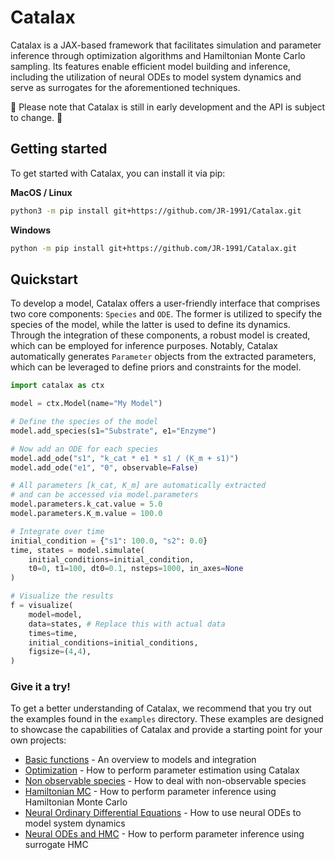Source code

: # Catalax

Catalax is a JAX-based framework that facilitates simulation and parameter inference through optimization algorithms and Hamiltonian Monte Carlo sampling. Its features enable efficient model building and inference, including the utilization of neural ODEs to model system dynamics and serve as surrogates for the aforementioned techniques.

🚧 Please note that Catalax is still in early development and the API is subject to change. 🚧

## Getting started

To get started with Catalax, you can install it via pip:

**MacOS / Linux**

```bash
python3 -m pip install git+https://github.com/JR-1991/Catalax.git
```

**Windows**

```bash
python -m pip install git+https://github.com/JR-1991/Catalax.git
```

## Quickstart

To develop a model, Catalax offers a user-friendly interface that comprises two core components: `Species` and `ODE`. The former is utilized to specify the species of the model, while the latter is used to define its dynamics. Through the integration of these components, a robust model is created, which can be employed for inference purposes. Notably, Catalax automatically generates `Parameter` objects from the extracted parameters, which can be leveraged to define priors and constraints for the model.

```python
import catalax as ctx

model = ctx.Model(name="My Model")

# Define the species of the model
model.add_species(s1="Substrate", e1="Enzyme")

# Now add an ODE for each species
model.add_ode("s1", "k_cat * e1 * s1 / (K_m + s1)")
model.add_ode("e1", "0", observable=False)

# All parameters [k_cat, K_m] are automatically extracted
# and can be accessed via model.parameters
model.parameters.k_cat.value = 5.0
model.parameters.K_m.value = 100.0

# Integrate over time
initial_condition = {"s1": 100.0, "s2": 0.0}
time, states = model.simulate(
    initial_conditions=initial_condition,
    t0=0, t1=100, dt0=0.1, nsteps=1000, in_axes=None
)

# Visualize the results
f = visualize(
    model=model,
    data=states, # Replace this with actual data
    times=time,
    initial_conditions=initial_conditions,
    figsize=(4,4),
)

```

### Give it a try!

To get a better understanding of Catalax, we recommend that you try out the examples found in the `examples` directory. These examples are designed to showcase the capabilities of Catalax and provide a starting point for your own projects:

* [Basic functions](/examples/Basics.ipynb) - An overview to models and integration
* [Optimization](/examples/Optimization.ipynb) - How to perform parameter estimation using Catalax
* [Non observable species](/examples/Optimization.ipynb) - How to deal with non-observable species
* [Hamiltonian MC](/examples/HMC.ipynb) - How to perform parameter inference using Hamiltonian Monte Carlo
* [Neural Ordinary Differential Equations](/examples/Neural_ODE.ipynb) - How to use neural ODEs to model system dynamics
* [Neural ODEs and HMC](/examples/SurrogateHMC.ipynb) - How to perform parameter inference using surrogate HMC
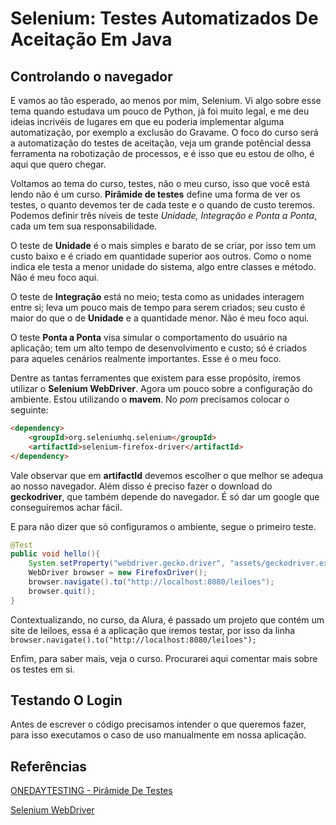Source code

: # Selenium: Testes Automatizados De Aceitação Em Java

## Controlando o navegador

E vamos ao tão esperado, ao menos por mim, Selenium. Vi algo sobre esse tema quando estudava um pouco de Python, já foi muito legal, e me deu ideias incrivéis de lugares em que eu poderia implementar alguma automatização, por exemplo a exclusão do Gravame. O foco do curso será a automatização do testes de aceitação, veja um grande potêncial dessa ferramenta na robotização de processos, e é isso que eu estou de olho, é aqui que quero chegar.

Voltamos ao tema do curso, testes, não o meu curso, isso que você está lendo não é um curso. **Pirâmide de testes** define uma forma de ver os testes, o quanto devemos ter de cada teste e o quando de custo teremos. Podemos definir três níveis de teste *Unidade, Integração e Ponta a Ponta*, cada um tem sua responsabilidade.

O teste de **Unidade** é o mais simples e barato de se criar, por isso tem um custo baixo e é criado em quantidade superior aos outros. Como o nome indica ele testa a menor unidade do sistema, algo entre classes e método. Não é meu foco aqui.

O teste de **Integração** está no meio; testa como as unidades interagem entre si; leva um pouco mais de tempo para serem criados; seu custo é maior do que o de **Unidade** e a quantidade menor. Não é meu foco aqui.

O teste **Ponta a Ponta** visa simular o comportamento do usuário na aplicação; tem um alto tempo de desenvolvimento e custo; só é criados para aqueles cenários realmente importantes. Esse é o meu foco.

Dentre as tantas ferramentes que existem para esse propósito, iremos utilizar o **Selenium WebDriver**. Agora um pouco sobre a configuração do ambiente. Estou utilizando o **mavem**. No *pom* precisamos colocar o seguinte:

```html
<dependency>
    <groupId>org.seleniumhq.selenium</groupId>
    <artifactId>selenium-firefox-driver</artifactId>
</dependency>
```

Vale observar que em **artifactId** devemos escolher o que melhor se adequa ao nosso navegador. Além disso é preciso fazer o download do **geckodriver**, que também depende do navegador. É só dar um google que conseguiremos achar fácil.

E para não dizer que só configuramos o ambiente, segue o primeiro teste.

```java
@Test
public void hello(){
    System.setProperty("webdriver.gecko.driver", "assets/geckodriver.exe");
    WebDriver browser = new FirefoxDriver();
    browser.navigate().to("http://localhost:8080/leiloes");
    browser.quit();
}   
```

Contextualizando, no curso, da Alura, é passado um projeto que contém um site de leiloes, essa é a aplicação que iremos testar, por isso da linha `browser.navigate().to("http://localhost:8080/leiloes");`

Enfim, para saber mais, veja o curso. Procurarei aqui comentar mais sobre os testes em si.

## Testando O Login

Antes de escrever o código precisamos intender o que queremos fazer, para isso executamos o caso de uso manualmente em nossa aplicação.

## Referências

[ONEDAYTESTING - Pirâmide De Testes](https://blog.onedaytesting.com.br/piramide-de-teses/)

[Selenium WebDriver](https://www.selenium.dev/documentation/webdriver/)
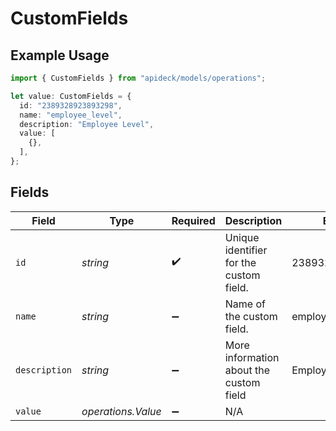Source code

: # CustomFields

## Example Usage

```typescript
import { CustomFields } from "apideck/models/operations";

let value: CustomFields = {
  id: "2389328923893298",
  name: "employee_level",
  description: "Employee Level",
  value: [
    {},
  ],
};
```

## Fields

| Field                                   | Type                                    | Required                                | Description                             | Example                                 |
| --------------------------------------- | --------------------------------------- | --------------------------------------- | --------------------------------------- | --------------------------------------- |
| `id`                                    | *string*                                | :heavy_check_mark:                      | Unique identifier for the custom field. | 2389328923893298                        |
| `name`                                  | *string*                                | :heavy_minus_sign:                      | Name of the custom field.               | employee_level                          |
| `description`                           | *string*                                | :heavy_minus_sign:                      | More information about the custom field | Employee Level                          |
| `value`                                 | *operations.Value*                      | :heavy_minus_sign:                      | N/A                                     |                                         |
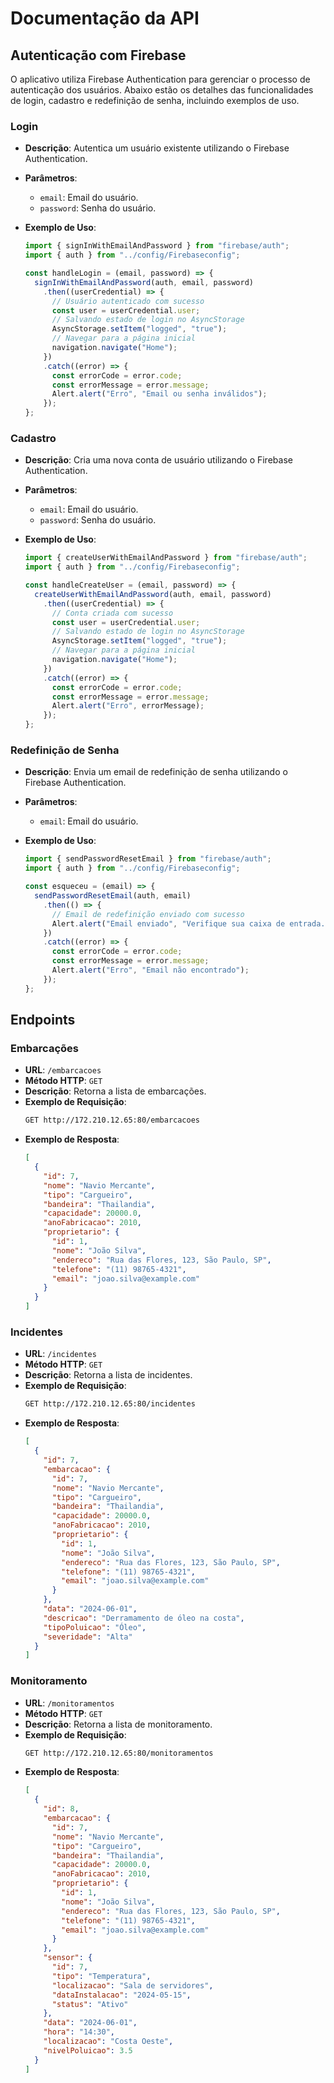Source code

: # Documentação da API

## Autenticação com Firebase

O aplicativo utiliza Firebase Authentication para gerenciar o processo de autenticação dos usuários. Abaixo estão os detalhes das funcionalidades de login, cadastro e redefinição de senha, incluindo exemplos de uso.

### Login

- **Descrição**: Autentica um usuário existente utilizando o Firebase Authentication.
- **Parâmetros**:
  - `email`: Email do usuário.
  - `password`: Senha do usuário.
- **Exemplo de Uso**:

  ```javascript
  import { signInWithEmailAndPassword } from "firebase/auth";
  import { auth } from "../config/Firebaseconfig";

  const handleLogin = (email, password) => {
    signInWithEmailAndPassword(auth, email, password)
      .then((userCredential) => {
        // Usuário autenticado com sucesso
        const user = userCredential.user;
        // Salvando estado de login no AsyncStorage
        AsyncStorage.setItem("logged", "true");
        // Navegar para a página inicial
        navigation.navigate("Home");
      })
      .catch((error) => {
        const errorCode = error.code;
        const errorMessage = error.message;
        Alert.alert("Erro", "Email ou senha inválidos");
      });
  };
  ```

### Cadastro

- **Descrição**: Cria uma nova conta de usuário utilizando o Firebase Authentication.
- **Parâmetros**:
  - `email`: Email do usuário.
  - `password`: Senha do usuário.
- **Exemplo de Uso**:

  ```javascript
  import { createUserWithEmailAndPassword } from "firebase/auth";
  import { auth } from "../config/Firebaseconfig";

  const handleCreateUser = (email, password) => {
    createUserWithEmailAndPassword(auth, email, password)
      .then((userCredential) => {
        // Conta criada com sucesso
        const user = userCredential.user;
        // Salvando estado de login no AsyncStorage
        AsyncStorage.setItem("logged", "true");
        // Navegar para a página inicial
        navigation.navigate("Home");
      })
      .catch((error) => {
        const errorCode = error.code;
        const errorMessage = error.message;
        Alert.alert("Erro", errorMessage);
      });
  };
  ```

### Redefinição de Senha

- **Descrição**: Envia um email de redefinição de senha utilizando o Firebase Authentication.
- **Parâmetros**:
  - `email`: Email do usuário.
- **Exemplo de Uso**:

  ```javascript
  import { sendPasswordResetEmail } from "firebase/auth";
  import { auth } from "../config/Firebaseconfig";

  const esqueceu = (email) => {
    sendPasswordResetEmail(auth, email)
      .then(() => {
        // Email de redefinição enviado com sucesso
        Alert.alert("Email enviado", "Verifique sua caixa de entrada.");
      })
      .catch((error) => {
        const errorCode = error.code;
        const errorMessage = error.message;
        Alert.alert("Erro", "Email não encontrado");
      });
  };
  ```

## Endpoints

### Embarcações

- **URL**: `/embarcacoes`
- **Método HTTP**: `GET`
- **Descrição**: Retorna a lista de embarcações.
- **Exemplo de Requisição**:
  ```bash
  GET http://172.210.12.65:80/embarcacoes
  ```
- **Exemplo de Resposta**:
  ```json
  [
    {
      "id": 7,
      "nome": "Navio Mercante",
      "tipo": "Cargueiro",
      "bandeira": "Thailandia",
      "capacidade": 20000.0,
      "anoFabricacao": 2010,
      "proprietario": {
        "id": 1,
        "nome": "João Silva",
        "endereco": "Rua das Flores, 123, São Paulo, SP",
        "telefone": "(11) 98765-4321",
        "email": "joao.silva@example.com"
      }
    }
  ]
  ```

### Incidentes

- **URL**: `/incidentes`
- **Método HTTP**: `GET`
- **Descrição**: Retorna a lista de incidentes.
- **Exemplo de Requisição**:
  ```bash
  GET http://172.210.12.65:80/incidentes
  ```
- **Exemplo de Resposta**:
  ```json
  [
    {
      "id": 7,
      "embarcacao": {
        "id": 7,
        "nome": "Navio Mercante",
        "tipo": "Cargueiro",
        "bandeira": "Thailandia",
        "capacidade": 20000.0,
        "anoFabricacao": 2010,
        "proprietario": {
          "id": 1,
          "nome": "João Silva",
          "endereco": "Rua das Flores, 123, São Paulo, SP",
          "telefone": "(11) 98765-4321",
          "email": "joao.silva@example.com"
        }
      },
      "data": "2024-06-01",
      "descricao": "Derramamento de óleo na costa",
      "tipoPoluicao": "Óleo",
      "severidade": "Alta"
    }
  ]
  ```

### Monitoramento

- **URL**: `/monitoramentos`
- **Método HTTP**: `GET`
- **Descrição**: Retorna a lista de monitoramento.
- **Exemplo de Requisição**:
  ```bash
  GET http://172.210.12.65:80/monitoramentos
  ```
- **Exemplo de Resposta**:
  ```json
  [
    {
      "id": 8,
      "embarcacao": {
        "id": 7,
        "nome": "Navio Mercante",
        "tipo": "Cargueiro",
        "bandeira": "Thailandia",
        "capacidade": 20000.0,
        "anoFabricacao": 2010,
        "proprietario": {
          "id": 1,
          "nome": "João Silva",
          "endereco": "Rua das Flores, 123, São Paulo, SP",
          "telefone": "(11) 98765-4321",
          "email": "joao.silva@example.com"
        }
      },
      "sensor": {
        "id": 7,
        "tipo": "Temperatura",
        "localizacao": "Sala de servidores",
        "dataInstalacao": "2024-05-15",
        "status": "Ativo"
      },
      "data": "2024-06-01",
      "hora": "14:30",
      "localizacao": "Costa Oeste",
      "nivelPoluicao": 3.5
    }
  ]
  ```
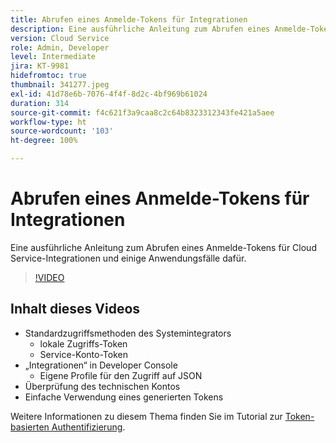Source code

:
 ```yaml
---
title: Abrufen eines Anmelde-Tokens für Integrationen
description: Eine ausführliche Anleitung zum Abrufen eines Anmelde-Tokens für Cloud Service-Integrationen und einige Anwendungsfälle dafür.
version: Cloud Service
role: Admin, Developer
level: Intermediate
jira: KT-9981
hidefromtoc: true
thumbnail: 341277.jpeg
exl-id: 41d78e6b-7076-4f4f-8d2c-4bf969b61024
duration: 314
source-git-commit: f4c621f3a9caa8c2c64b8323312343fe421a5aee
workflow-type: ht
source-wordcount: '103'
ht-degree: 100%

---
```


# Abrufen eines Anmelde-Tokens für Integrationen

Eine ausführliche Anleitung zum Abrufen eines Anmelde-Tokens für Cloud Service-Integrationen und einige Anwendungsfälle dafür.

>[!VIDEO](https://video.tv.adobe.com/v/341277?quality=12&learn=on)

## Inhalt dieses Videos

+ Standardzugriffsmethoden des Systemintegrators
   + lokale Zugriffs-Token
   + Service-Konto-Token
+ „Integrationen“ in Developer Console
   + Eigene Profile für den Zugriff auf JSON
+ Überprüfung des technischen Kontos
+ Einfache Verwendung eines generierten Tokens

Weitere Informationen zu diesem Thema finden Sie im Tutorial zur [Token-basierten Authentifizierung](/help/headless-tutorial/authentication/overview.md).
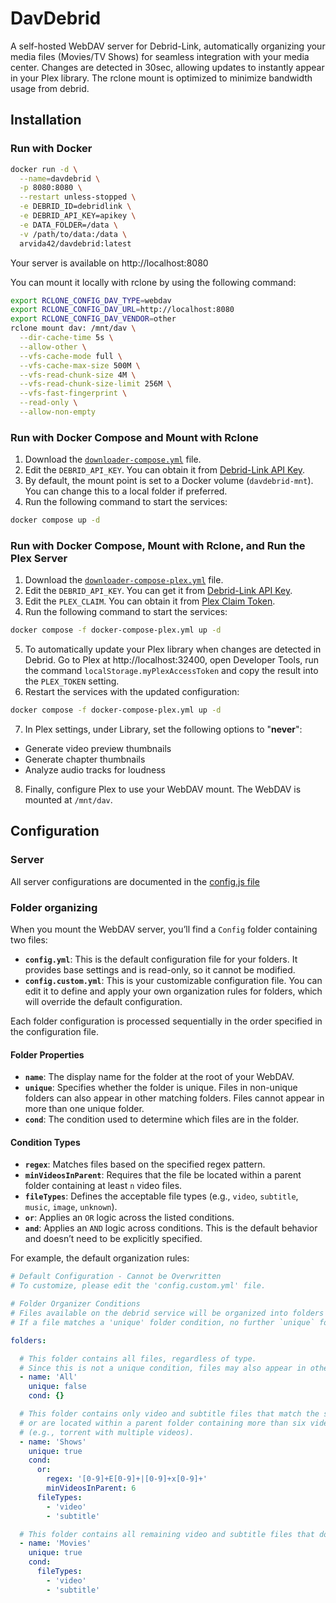 # DavDebrid

A self-hosted WebDAV server for Debrid-Link, automatically organizing your media files (Movies/TV Shows) for seamless integration with your media center. Changes are detected in 30sec, allowing updates to instantly appear in your Plex library. The rclone mount is optimized to minimize bandwidth usage from debrid.

## Installation

### Run with Docker

```bash
docker run -d \
  --name=davdebrid \
  -p 8080:8080 \
  --restart unless-stopped \
  -e DEBRID_ID=debridlink \
  -e DEBRID_API_KEY=apikey \
  -e DATA_FOLDER=/data \
  -v /path/to/data:/data \
  arvida42/davdebrid:latest
```

Your server is available on http://localhost:8080

You can mount it locally with rclone by using the following command:
```bash
export RCLONE_CONFIG_DAV_TYPE=webdav
export RCLONE_CONFIG_DAV_URL=http://localhost:8080
export RCLONE_CONFIG_DAV_VENDOR=other
rclone mount dav: /mnt/dav \
  --dir-cache-time 5s \
  --allow-other \
  --vfs-cache-mode full \
  --vfs-cache-max-size 500M \
  --vfs-read-chunk-size 4M \
  --vfs-read-chunk-size-limit 256M \
  --vfs-fast-fingerprint \
  --read-only \
  --allow-non-empty
```

### Run with Docker Compose and Mount with Rclone

1. Download the [`downloader-compose.yml`](./docker-compose.yml) file.
2. Edit the `DEBRID_API_KEY`. You can obtain it from [Debrid-Link API Key](https://debrid-link.com/webapp/apikey).
3. By default, the mount point is set to a Docker volume (`davdebrid-mnt`). You can change this to a local folder if preferred.
4. Run the following command to start the services:
  ```bash
  docker compose up -d
  ```

### Run with Docker Compose, Mount with Rclone, and Run the Plex Server

1. Download the [`downloader-compose-plex.yml`](./docker-compose-plex.yml) file.
2. Edit the `DEBRID_API_KEY`. You can get it from [Debrid-Link API Key](https://debrid-link.com/webapp/apikey).
3. Edit the `PLEX_CLAIM`. You can obtain it from [Plex Claim Token](https://plex.tv/claim).
4. Run the following command to start the services:
  ```bash
  docker compose -f docker-compose-plex.yml up -d
  ```
5. To automatically update your Plex library when changes are detected in Debrid. Go to Plex at http://localhost:32400, open Developer Tools, run the command `localStorage.myPlexAccessToken` and copy the result into the `PLEX_TOKEN` setting.
6. Restart the services with the updated configuration:
  ```bash
  docker compose -f docker-compose-plex.yml up -d
  ```
7. In Plex settings, under Library, set the following options to "**never**":
  - Generate video preview thumbnails
  - Generate chapter thumbnails
  - Analyze audio tracks for loudness
8. Finally, configure Plex to use your WebDAV mount. The WebDAV is mounted at `/mnt/dav`.

## Configuration

### Server

All server configurations are documented in the [config.js file](./src/lib/config.js)

### Folder organizing

When you mount the WebDAV server, you’ll find a `Config` folder containing two files:

- **`config.yml`**: This is the default configuration file for your folders. It provides base settings and is read-only, so it cannot be modified.
- **`config.custom.yml`**: This is your customizable configuration file. You can edit it to define and apply your own organization rules for folders, which will override the default configuration.

Each folder configuration is processed sequentially in the order specified in the configuration file.

#### Folder Properties
- **`name`**: The display name for the folder at the root of your WebDAV.
- **`unique`**: Specifies whether the folder is unique. Files in non-unique folders can also appear in other matching folders. Files cannot appear in more than one unique folder.
- **`cond`**: The condition used to determine which files are in the folder.

#### Condition Types
- **`regex`**: Matches files based on the specified regex pattern.
- **`minVideosInParent`**: Requires that the file be located within a parent folder containing at least `n` video files.
- **`fileTypes`**: Defines the acceptable file types (e.g., `video`, `subtitle`, `music`, `image`, `unknown`).
- **`or`**: Applies an `OR` logic across the listed conditions.
- **`and`**: Applies an `AND` logic across conditions. This is the default behavior and doesn’t need to be explicitly specified.


For example, the default organization rules:

```yaml
# Default Configuration - Cannot be Overwritten
# To customize, please edit the 'config.custom.yml' file.

# Folder Organizer Conditions
# Files available on the debrid service will be organized into folders based on specified conditions.
# If a file matches a 'unique' folder condition, no further `unique` folder conditions will be checked for that file.

folders:

  # This folder contains all files, regardless of type.
  # Since this is not a unique condition, files may also appear in other applicable folders.
  - name: 'All'
    unique: false
    cond: {}

  # This folder contains only video and subtitle files that match the specified regex 
  # or are located within a parent folder containing more than six video files 
  # (e.g., torrent with multiple videos).
  - name: 'Shows'
    unique: true
    cond:
      or:
        regex: '[0-9]+E[0-9]+|[0-9]+x[0-9]+'
        minVideosInParent: 6
      fileTypes:
        - 'video'
        - 'subtitle'

  # This folder contains all remaining video and subtitle files that do not match the conditions of previous unique folders (Shows).
  - name: 'Movies'
    unique: true
    cond:
      fileTypes:
        - 'video'
        - 'subtitle'
```
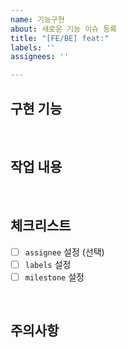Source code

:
 ```yaml
---
name: 기능구현
about: 새로운 기능 이슈 등록
title: "[FE/BE] feat:"
labels: ''
assignees: ''

---
```


## 구현 기능

<br/>

## 작업 내용

<br/>

## 체크리스트

- [ ] `assignee` 설정 (선택)
- [ ] `labels` 설정
- [ ] `milestone` 설정

<br/>

## 주의사항
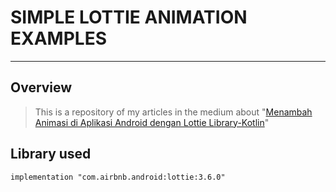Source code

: # SIMPLE LOTTIE ANIMATION EXAMPLES
___
## Overview
> This is a repository of my articles in the medium about "[Menambah Animasi di Aplikasi Android dengan Lottie Library-Kotlin](https://fiqsky.medium.com/menambah-animasi-di-aplikasi-android-dengan-lottie-library-kotlin-44922eec5619)"

## Library used
```buildoutcfg
implementation "com.airbnb.android:lottie:3.6.0"
```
————
_PROBLEM REQUIREMENTS_
Reproduce exactly the part of the records above that begins at the line holding "For example, the" and ends at the final line, both included, leaving out the pictures.

_EXERCISE ANSWER_
For example, the default organization rules:

```yaml
# Default Configuration - Cannot be Overwritten
# To customize, please edit the 'config.custom.yml' file.

# Folder Organizer Conditions
# Files available on the debrid service will be organized into folders based on specified conditions.
# If a file matches a 'unique' folder condition, no further `unique` folder conditions will be checked for that file.

folders:

  # This folder contains all files, regardless of type.
  # Since this is not a unique condition, files may also appear in other applicable folders.
  - name: 'All'
    unique: false
    cond: {}

  # This folder contains only video and subtitle files that match the specified regex 
  # or are located within a parent folder containing more than six video files 
  # (e.g., torrent with multiple videos).
  - name: 'Shows'
    unique: true
    cond:
      or:
        regex: '[0-9]+E[0-9]+|[0-9]+x[0-9]+'
        minVideosInParent: 6
      fileTypes:
        - 'video'
        - 'subtitle'

  # This folder contains all remaining video and subtitle files that do not match the conditions of previous unique folders (Shows).
  - name: 'Movies'
    unique: true
    cond:
      fileTypes:
        - 'video'
        - 'subtitle'
```
Source code

:
 ```yaml
---
name: 기능구현
about: 새로운 기능 이슈 등록
title: "[FE/BE] feat:"
labels: ''
assignees: ''

---
```


## 구현 기능

<br/>

## 작업 내용

<br/>

## 체크리스트

- [ ] `assignee` 설정 (선택)
- [ ] `labels` 설정
- [ ] `milestone` 설정

<br/>

## 주의사항
Source code

: # SIMPLE LOTTIE ANIMATION EXAMPLES
___
## Overview
> This is a repository of my articles in the medium about "[Menambah Animasi di Aplikasi Android dengan Lottie Library-Kotlin](https://fiqsky.medium.com/menambah-animasi-di-aplikasi-android-dengan-lottie-library-kotlin-44922eec5619)"

## Library used
```buildoutcfg
implementation "com.airbnb.android:lottie:3.6.0"
```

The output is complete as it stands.